> _Work instructions_
Verbatim copy, images removed: write out the entries below.

> _Data shown_
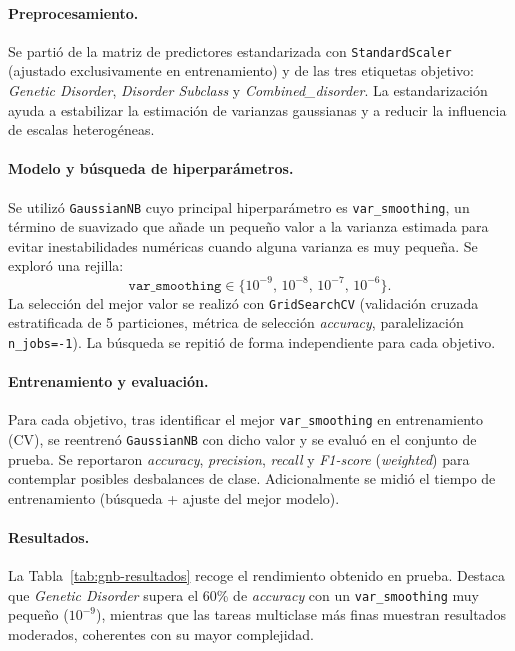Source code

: \documentclass[11pt,a4paper,spanish]{book}
\numberwithin{equation}{chapter}
\numberwithin{figure}{chapter}
\begin{document}
\paragraph{Preprocesamiento.}
Se partió de la matriz de predictores estandarizada con \texttt{StandardScaler} (ajustado
exclusivamente en entrenamiento) y de las tres etiquetas objetivo:
\textit{Genetic Disorder}, \textit{Disorder Subclass} y \textit{Combined\_disorder}.
La estandarización ayuda a estabilizar la estimación de varianzas gaussianas y a reducir
la influencia de escalas heterogéneas.

\paragraph{Modelo y búsqueda de hiperparámetros.}
Se utilizó \texttt{GaussianNB} cuyo principal hiperparámetro es \texttt{var\_smoothing},
un término de suavizado que añade un pequeño valor a la varianza estimada para evitar
inestabilidades numéricas cuando alguna varianza es muy pequeña.
Se exploró una rejilla:
\[
\texttt{var\_smoothing} \in \{10^{-9},\,10^{-8},\,10^{-7},\,10^{-6}\}.
\]
La selección del mejor valor se realizó con \texttt{GridSearchCV} (validación cruzada
estratificada de 5 particiones, métrica de selección \textit{accuracy}, paralelización
\texttt{n\_jobs=-1}). La búsqueda se repitió de forma independiente para cada objetivo.

\paragraph{Entrenamiento y evaluación.}
Para cada objetivo, tras identificar el mejor \texttt{var\_smoothing} en entrenamiento (CV),
se reentrenó \texttt{GaussianNB} con dicho valor y se evaluó en el conjunto de prueba.
Se reportaron \textit{accuracy}, \textit{precision}, \textit{recall} y \textit{F1-score}
(\textit{weighted}) para contemplar posibles desbalances de clase.
Adicionalmente se midió el tiempo de entrenamiento (búsqueda + ajuste del mejor modelo).

\paragraph{Resultados.}
La Tabla~\ref{tab:gnb-resultados} recoge el rendimiento obtenido en prueba. Destaca que
\textit{Genetic Disorder} supera el 60\% de \textit{accuracy} con un \texttt{var\_smoothing}
muy pequeño ($10^{-9}$), mientras que las tareas multiclase más finas muestran resultados
moderados, coherentes con su mayor complejidad.
\end{document}
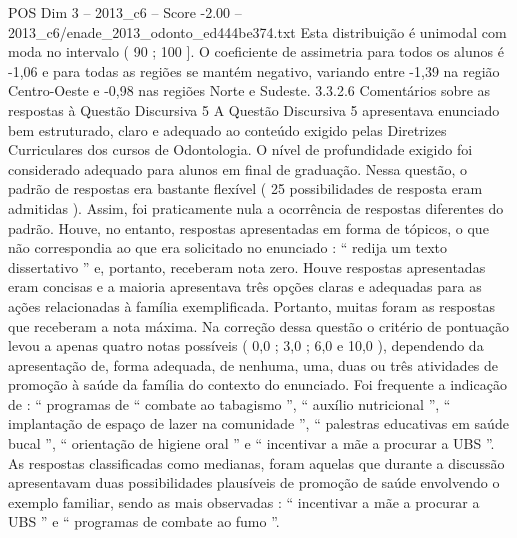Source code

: \begin{textsample}{POS Dim 3 – 2013\_c6 – Score -2.00 – 2013\_c6/enade\_2013\_odonto\_ed444be374.txt}
Esta distribuição é unimodal com moda no intervalo ( 90 ; 100 ].
O coeficiente de assimetria para todos os alunos é -1,06 e para todas as regiões se mantém negativo, variando entre -1,39 na região Centro-Oeste e -0,98 nas regiões Norte e Sudeste. 3.3.2.6 Comentários sobre as respostas à Questão Discursiva 5 A Questão Discursiva 5 apresentava enunciado bem estruturado, claro e adequado ao conteúdo exigido pelas Diretrizes Curriculares dos cursos de Odontologia.
O nível de profundidade exigido foi considerado adequado para alunos em final de graduação.
Nessa questão, o padrão de respostas era bastante flexível ( 25 possibilidades de resposta eram admitidas ).
Assim, foi praticamente nula a ocorrência de respostas diferentes do padrão.
Houve, no entanto, respostas apresentadas em forma de tópicos, o que não correspondia ao que era solicitado no enunciado : “ redija um texto dissertativo ” e, portanto, receberam nota zero.
Houve respostas apresentadas eram concisas e a maioria apresentava três opções claras e adequadas para as ações relacionadas à família exemplificada.
Portanto, muitas foram as respostas que receberam a nota máxima.
Na correção dessa questão o critério de pontuação levou a apenas quatro notas possíveis ( 0,0 ; 3,0 ; 6,0 e 10,0 ), dependendo da apresentação de, forma adequada, de nenhuma, uma, duas ou três atividades de promoção à saúde da família do contexto do enunciado.
Foi frequente a indicação de : “ programas de “ combate ao tabagismo ”, “ auxílio nutricional ”, “ implantação de espaço de lazer na comunidade ”, “ palestras educativas em saúde bucal ”, “ orientação de higiene oral ” e “ incentivar a mãe a procurar a UBS ”.
As respostas classificadas como medianas, foram aquelas que durante a discussão apresentavam duas possibilidades plausíveis de promoção de saúde envolvendo o exemplo familiar, sendo as mais observadas : “ incentivar a mãe a procurar a UBS ” e “ programas de combate ao fumo ”.

\end{textsample}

> _Answer to the problem_
Source code

: \documentclass[11pt,a4paper,spanish]{book}
\numberwithin{equation}{chapter}
\numberwithin{figure}{chapter}
\begin{document}
\paragraph{Preprocesamiento.}
Se partió de la matriz de predictores estandarizada con \texttt{StandardScaler} (ajustado
exclusivamente en entrenamiento) y de las tres etiquetas objetivo:
\textit{Genetic Disorder}, \textit{Disorder Subclass} y \textit{Combined\_disorder}.
La estandarización ayuda a estabilizar la estimación de varianzas gaussianas y a reducir
la influencia de escalas heterogéneas.

\paragraph{Modelo y búsqueda de hiperparámetros.}
Se utilizó \texttt{GaussianNB} cuyo principal hiperparámetro es \texttt{var\_smoothing},
un término de suavizado que añade un pequeño valor a la varianza estimada para evitar
inestabilidades numéricas cuando alguna varianza es muy pequeña.
Se exploró una rejilla:
\[
\texttt{var\_smoothing} \in \{10^{-9},\,10^{-8},\,10^{-7},\,10^{-6}\}.
\]
La selección del mejor valor se realizó con \texttt{GridSearchCV} (validación cruzada
estratificada de 5 particiones, métrica de selección \textit{accuracy}, paralelización
\texttt{n\_jobs=-1}). La búsqueda se repitió de forma independiente para cada objetivo.

\paragraph{Entrenamiento y evaluación.}
Para cada objetivo, tras identificar el mejor \texttt{var\_smoothing} en entrenamiento (CV),
se reentrenó \texttt{GaussianNB} con dicho valor y se evaluó en el conjunto de prueba.
Se reportaron \textit{accuracy}, \textit{precision}, \textit{recall} y \textit{F1-score}
(\textit{weighted}) para contemplar posibles desbalances de clase.
Adicionalmente se midió el tiempo de entrenamiento (búsqueda + ajuste del mejor modelo).

\paragraph{Resultados.}
La Tabla~\ref{tab:gnb-resultados} recoge el rendimiento obtenido en prueba. Destaca que
\textit{Genetic Disorder} supera el 60\% de \textit{accuracy} con un \texttt{var\_smoothing}
muy pequeño ($10^{-9}$), mientras que las tareas multiclase más finas muestran resultados
moderados, coherentes con su mayor complejidad.
\end{document}
Source code

: \begin{textsample}{POS Dim 3 – 2013\_c6 – Score -2.00 – 2013\_c6/enade\_2013\_odonto\_ed444be374.txt}
Esta distribuição é unimodal com moda no intervalo ( 90 ; 100 ].
O coeficiente de assimetria para todos os alunos é -1,06 e para todas as regiões se mantém negativo, variando entre -1,39 na região Centro-Oeste e -0,98 nas regiões Norte e Sudeste. 3.3.2.6 Comentários sobre as respostas à Questão Discursiva 5 A Questão Discursiva 5 apresentava enunciado bem estruturado, claro e adequado ao conteúdo exigido pelas Diretrizes Curriculares dos cursos de Odontologia.
O nível de profundidade exigido foi considerado adequado para alunos em final de graduação.
Nessa questão, o padrão de respostas era bastante flexível ( 25 possibilidades de resposta eram admitidas ).
Assim, foi praticamente nula a ocorrência de respostas diferentes do padrão.
Houve, no entanto, respostas apresentadas em forma de tópicos, o que não correspondia ao que era solicitado no enunciado : “ redija um texto dissertativo ” e, portanto, receberam nota zero.
Houve respostas apresentadas eram concisas e a maioria apresentava três opções claras e adequadas para as ações relacionadas à família exemplificada.
Portanto, muitas foram as respostas que receberam a nota máxima.
Na correção dessa questão o critério de pontuação levou a apenas quatro notas possíveis ( 0,0 ; 3,0 ; 6,0 e 10,0 ), dependendo da apresentação de, forma adequada, de nenhuma, uma, duas ou três atividades de promoção à saúde da família do contexto do enunciado.
Foi frequente a indicação de : “ programas de “ combate ao tabagismo ”, “ auxílio nutricional ”, “ implantação de espaço de lazer na comunidade ”, “ palestras educativas em saúde bucal ”, “ orientação de higiene oral ” e “ incentivar a mãe a procurar a UBS ”.
As respostas classificadas como medianas, foram aquelas que durante a discussão apresentavam duas possibilidades plausíveis de promoção de saúde envolvendo o exemplo familiar, sendo as mais observadas : “ incentivar a mãe a procurar a UBS ” e “ programas de combate ao fumo ”.

\end{textsample}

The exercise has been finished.